*Data shown:*
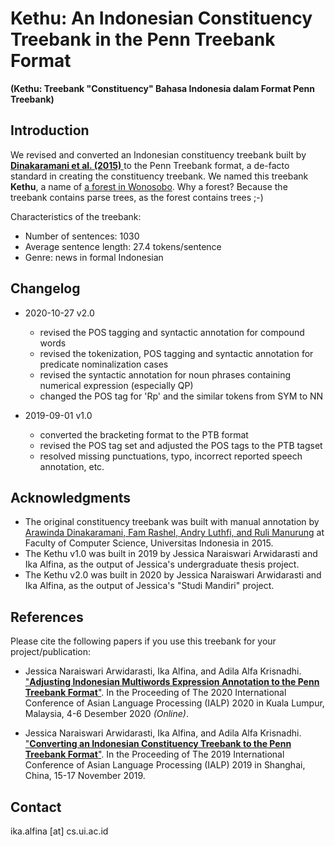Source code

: # Kethu: An Indonesian Constituency Treebank in the Penn Treebank Format
**(Kethu: Treebank "Constituency" Bahasa Indonesia dalam Format Penn Treebank)**

## Introduction

We revised and converted an Indonesian constituency treebank built by [**Dinakaramani et al. (2015)** ](https://github.com/famrashel/idn-treebank) to the Penn Treebank format, a de-facto standard in creating the constituency treebank. We named this treebank **Kethu**, a name of [a forest in Wonosobo](http://wiki-wisata.blogspot.com/2014/08/hutan-alas-kethu-wonogiri.html). Why a forest? Because the treebank contains parse trees, as the forest contains trees ;-) 

Characteristics of the treebank:
* Number of sentences: 1030
* Average sentence length: 27.4 tokens/sentence
* Genre: news in formal Indonesian


## Changelog
* 2020-10-27 v2.0
  * revised the POS tagging and syntactic annotation for compound words
  * revised the tokenization, POS tagging and syntactic annotation for predicate nominalization cases
  * revised the syntactic annotation for noun phrases containing numerical expression (especially QP)
  * changed the POS tag for 'Rp' and the similar tokens from SYM to NN

* 2019-09-01 v1.0
  * converted the bracketing format to the PTB format
  * revised the POS tag set and adjusted the POS tags to the PTB tagset
  * resolved missing punctuations, typo, incorrect reported speech annotation, etc.

## Acknowledgments

* The original constituency treebank was built with manual annotation by [Arawinda Dinakaramani, Fam Rashel, Andry Luthfi, and Ruli Manurung](https://github.com/famrashel/idn-treebank) at Faculty of Computer Science, Universitas Indonesia in 2015.
* The Kethu v1.0 was built in 2019 by Jessica Naraiswari Arwidarasti and Ika Alfina, as the output of Jessica's undergraduate thesis project.
* The Kethu v2.0 was built in 2020 by Jessica Naraiswari Arwidarasti and Ika Alfina, as the output of Jessica's "Studi Mandiri" project.

## References

Please cite the following papers if you use this treebank for your project/publication:
* Jessica Naraiswari Arwidarasti, Ika Alfina, and Adila Alfa Krisnadhi. ["**Adjusting Indonesian Multiwords Expression Annotation to the Penn Treebank Format**"](https://ieeexplore.ieee.org/document/9310479). In the Proceeding of The 2020 International Conference of Asian Language Processing (IALP) 2020 in Kuala Lumpur, Malaysia, 4-6 Desember 2020 _(Online)_. 

* Jessica Naraiswari Arwidarasti, Ika Alfina, and Adila Alfa Krisnadhi. ["**Converting an Indonesian Constituency Treebank to the Penn Treebank Format**"](https://ieeexplore.ieee.org/abstract/document/9037723). In the Proceeding of The 2019 International Conference of Asian Language Processing (IALP)  2019 in Shanghai, China, 15-17 November 2019. 

## Contact
ika.alfina [at] cs.ui.ac.id
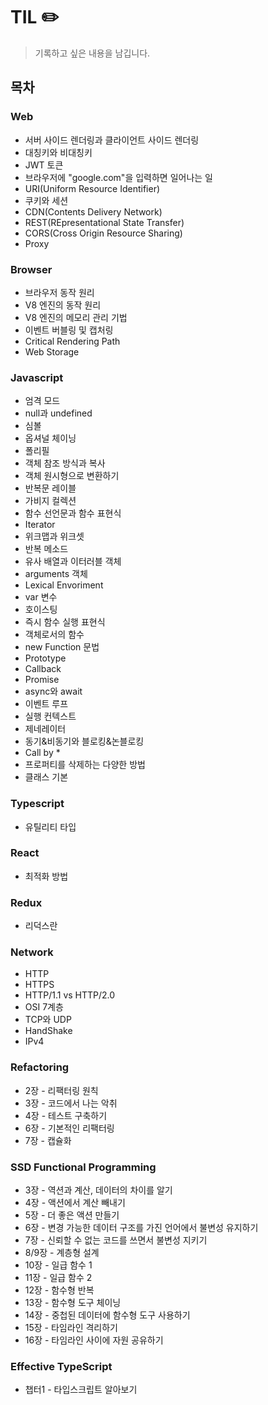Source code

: # TIL ✏️
 
> 기록하고 싶은 내용을 남깁니다.

## 목차

### Web

- 서버 사이드 렌더링과 클라이언트 사이드 렌더링
- 대칭키와 비대칭키
- JWT 토큰
- 브라우저에 "google.com"을 입력하면 일어나는 일
- URI(Uniform Resource Identifier)
- 쿠키와 세션
- CDN(Contents Delivery Network)
- REST(REpresentational State Transfer)
- CORS(Cross Origin Resource Sharing)
- Proxy

### Browser

- 브라우저 동작 원리
- V8 엔진의 동작 원리
- V8 엔진의 메모리 관리 기법
- 이벤트 버블링 및 캡처링
- Critical Rendering Path
- Web Storage

### Javascript

- 엄격 모드
- null과 undefined
- 심볼
- 옵셔널 체이닝
- 폴리필
- 객체 참조 방식과 복사
- 객체 원시형으로 변환하기
- 반복문 레이블
- 가비지 컬렉션
- 함수 선언문과 함수 표현식
- Iterator
- 위크맵과 위크셋
- 반복 메소드
- 유사 배열과 이터러블 객체
- arguments 객체
- Lexical Envoriment
- var 변수
- 호이스팅
- 즉시 함수 실행 표현식
- 객체로서의 함수
- new Function 문법
- Prototype
- Callback
- Promise
- async와 await
- 이벤트 루프
- 실행 컨텍스트
- 제네레이터
- 동기&비동기와 블로킹&논블로킹
- Call by \*
- 프로퍼티를 삭제하는 다양한 방법
- 클래스 기본

### Typescript

- 유틸리티 타입

### React

- 최적화 방법

### Redux

- 리덕스란

### Network

- HTTP
- HTTPS
- HTTP/1.1 vs HTTP/2.0
- OSI 7계층
- TCP와 UDP
- HandShake
- IPv4

### Refactoring
- 2장 - 리팩터링 원칙
- 3장 - 코드에서 나는 악취
- 4장 - 테스트 구축하기
- 6장 - 기본적인 리팩터링
- 7장 - 캡슐화

### SSD Functional Programming
- 3장 - 역션과 계산, 데이터의 차이를 알기
- 4장 - 액션에서 계산 빼내기
- 5장 - 더 좋은 액션 만들기
- 6장 - 변경 가능한 데이터 구조를 가진 언어에서 불변성 유지하기
- 7장 - 신뢰할 수 없는 코드를 쓰면서 불변성 지키기
- 8/9장 - 계층형 설계
- 10장 - 일급 함수 1
- 11장 - 일급 함수 2
- 12장 - 함수형 반복
- 13장 - 함수형 도구 체이닝
- 14장 - 중첩된 데이터에 함수형 도구 사용하기
- 15장 - 타임라인 격리하기
- 16장 - 타임라인 사이에 자원 공유하기

### Effective TypeScript
- 챕터1 - 타입스크립트 알아보기
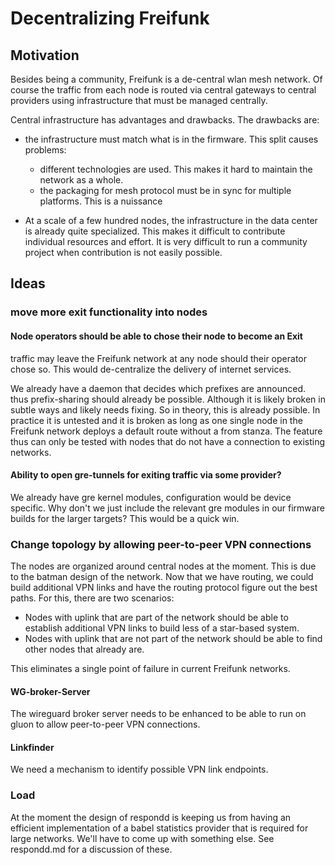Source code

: # Decentralizing Freifunk

## Motivation

Besides being a community, Freifunk is a de-central wlan mesh network. Of 
course the traffic from each node is routed via central gateways to central 
providers using infrastructure that must be managed centrally.

Central infrastructure has advantages and drawbacks. The drawbacks are:

* the infrastructure must match what is in the firmware. This split causes problems:

  * different technologies are used. This makes it hard to maintain the network as a whole.
  * the packaging for mesh protocol must be in sync for multiple platforms. This is a nuissance

* At a scale of a few hundred nodes, the infrastructure in the data center is 
  already quite specialized. This makes it difficult to contribute individual 
  resources and effort. It is very difficult to run a community project when
  contribution is not easily possible.



## Ideas

### move more exit functionality into nodes

#### Node operators should be able to chose their node to become an Exit

traffic may leave the Freifunk network at any node should their operator 
chose so. This would de-centralize the delivery of internet services.

We already have a daemon that decides which prefixes are announced. thus 
prefix-sharing should already be possible. Although it is likely broken in 
subtle ways and likely needs fixing. So in theory, this is already possible.
In practice it is untested and it is broken as long as one single node in the 
Freifunk network deploys a default route without a from stanza. The feature 
thus can only be tested with nodes that do not have a connection to existing 
networks.

#### Ability to open gre-tunnels for exiting traffic via some provider?

We already have gre kernel modules, configuration would be device specific. Why 
don't we just include the relevant gre modules in our firmware builds for the 
larger targets? This would be a quick win.

### Change topology by allowing peer-to-peer VPN connections

The nodes are organized around central nodes at the moment. This is due to the batman design of the network. Now that we have routing, we could build additional VPN links and have the routing protocol figure out the best paths. For this, there are two scenarios:

* Nodes with uplink that are part of the network should be able to establish additional VPN  links to build less of a star-based system.
* Nodes with uplink that are not part of the network should be able to find other nodes that already are.

This eliminates a single point of failure in current Freifunk networks.

#### WG-broker-Server

The wireguard broker server needs to be enhanced to be able to run on gluon to allow peer-to-peer VPN connections.

#### Linkfinder

We need a mechanism to identify possible VPN link endpoints.

### Load

At the moment the design of respondd is keeping us from having an efficient implementation of a babel statistics provider that is required for large networks. We'll have to come up with something else. See respondd.md for a discussion of these.


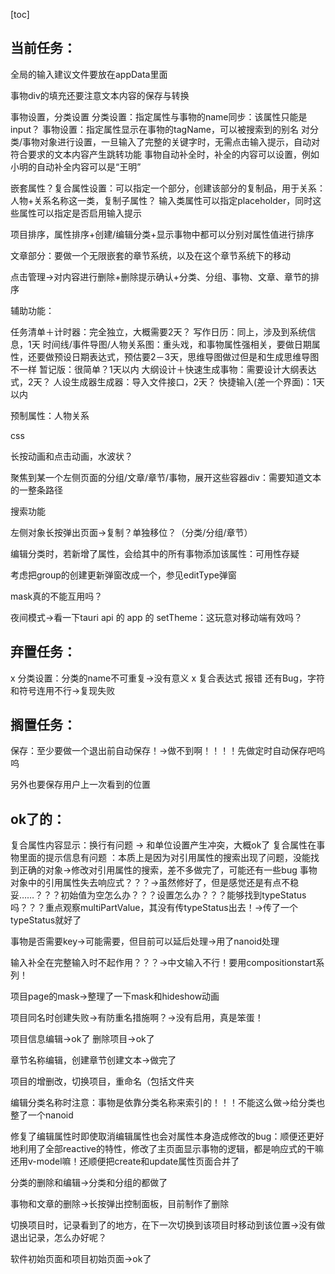 





[toc]



## 当前任务：



全局的输入建议文件要放在appData里面 

事物div的填充还要注意文本内容的保存与转换 

事物设置，分类设置
分类设置：指定属性与事物的name同步：该属性只能是input？
事物设置：指定属性显示在事物的tagName，可以被搜索到的别名
对分类/事物对象进行设置，一旦输入了完整的关键字时，无需点击输入提示，自动对符合要求的文本内容产生跳转功能
事物自动补全时，补全的内容可以设置，例如小明的自动补全内容可以是“王明”

嵌套属性？复合属性设置：可以指定一个部分，创建该部分的复制品，用于关系：人物+关系名称这一类，复制子属性？
输入类属性可以指定placeholder，同时这些属性可以指定是否启用输入提示

项目排序，属性排序+创建/编辑分类+显示事物中都可以分别对属性值进行排序

文章部分：要做一个无限嵌套的章节系统，以及在这个章节系统下的移动

点击管理→对内容进行删除+删除提示确认+分类、分组、事物、文章、章节的排序



辅助功能：

任务清单＋计时器：完全独立，大概需要2天？
写作日历：同上，涉及到系统信息，1天
时间线/事件导图/人物关系图：重头戏，和事物属性强相关，要做日期属性，还要做预设日期表达式，预估要2－3天，思维导图做过但是和生成思维导图不一样
暂记版：很简单？1天以内
大纲设计＋快速生成事物：需要设计大纲表达式，2天？
人设生成器生成器：导入文件接口，2天？
快捷输入(差一个界面)：1天以内

预制属性：人物关系

css

长按动画和点击动画，水波状？

聚焦到某一个左侧页面的分组/文章/章节/事物，展开这些容器div：需要知道文本的一整条路径

搜索功能

左侧对象长按弹出页面→复制？单独移位？（分类/分组/章节） 

编辑分类时，若新增了属性，会给其中的所有事物添加该属性：可用性存疑

考虑把group的创建更新弹窗改成一个，参见editType弹窗

mask真的不能互用吗？

夜间模式→看一下tauri api 的 app 的 setTheme：这玩意对移动端有效吗？

## 弃置任务：

x 分类设置：分类的name不可重复→没有意义
x 复合表达式 报错 还有Bug，字符和符号连用不行→复现失败

## 搁置任务：

保存：至少要做一个退出前自动保存！→做不到啊！！！！先做定时自动保存吧呜呜

另外也要保存用户上一次看到的位置

## ok了的：

复合属性内容显示：换行有问题 → 和单位设置产生冲突，大概ok了
复合属性在事物里面的提示信息有问题 ：本质上是因为对引用属性的搜索出现了问题，没能找到正确的对象→修改对引用属性的搜索，差不多做完了，可能还有一些bug
事物对象中的引用属性失去响应式？？？→虽然修好了，但是感觉还是有点不稳妥……？？？初始值为空怎么办？？？设置怎么办？？？能够找到typeStatus吗？？？重点观察multiPartValue，其没有传typeStatus出去！→传了一个typeStatus就好了

事物是否需要key→可能需要，但目前可以延后处理→用了nanoid处理

输入补全在完整输入时不起作用？？？→中文输入不行！要用compositionstart系列！

项目page的mask→整理了一下mask和hideshow动画

项目同名时创建失败→有防重名措施啊？→没有启用，真是笨蛋！

项目信息编辑→ok了
删除项目→ok了

章节名称编辑，创建章节创建文本→做完了

项目的增删改，切换项目，重命名（包括文件夹

编辑分类名称时注意：事物是依靠分类名称来索引的！！！不能这么做→给分类也整了一个nanoid

修复了编辑属性时即使取消编辑属性也会对属性本身造成修改的bug：顺便还更好地利用了全部reactive的特性，修改了主页面显示事物的逻辑，都是响应式的干嘛还用v-model嘛！还顺便把create和update属性页面合并了

 分类的删除和编辑→分类和分组的都做了 

事物和文章的删除→长按弹出控制面板，目前制作了删除

切换项目时，记录看到了的地方，在下一次切换到该项目时移动到该位置→没有做退出记录，怎么办好呢？

软件初始页面和项目初始页面→ok了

*Exercise goal:*
Reproduce, character for character, only the lines of the preceding data that start at the line with "We already have a" and end at the line with "#### Linkfinder", both included.

*Exercise answer:*
We already have a daemon that decides which prefixes are announced. thus 
prefix-sharing should already be possible. Although it is likely broken in 
subtle ways and likely needs fixing. So in theory, this is already possible.
In practice it is untested and it is broken as long as one single node in the 
Freifunk network deploys a default route without a from stanza. The feature 
thus can only be tested with nodes that do not have a connection to existing 
networks.

#### Ability to open gre-tunnels for exiting traffic via some provider?

We already have gre kernel modules, configuration would be device specific. Why 
don't we just include the relevant gre modules in our firmware builds for the 
larger targets? This would be a quick win.

### Change topology by allowing peer-to-peer VPN connections

The nodes are organized around central nodes at the moment. This is due to the batman design of the network. Now that we have routing, we could build additional VPN links and have the routing protocol figure out the best paths. For this, there are two scenarios:

* Nodes with uplink that are part of the network should be able to establish additional VPN  links to build less of a star-based system.
* Nodes with uplink that are not part of the network should be able to find other nodes that already are.

This eliminates a single point of failure in current Freifunk networks.

#### WG-broker-Server

The wireguard broker server needs to be enhanced to be able to run on gluon to allow peer-to-peer VPN connections.

#### Linkfinder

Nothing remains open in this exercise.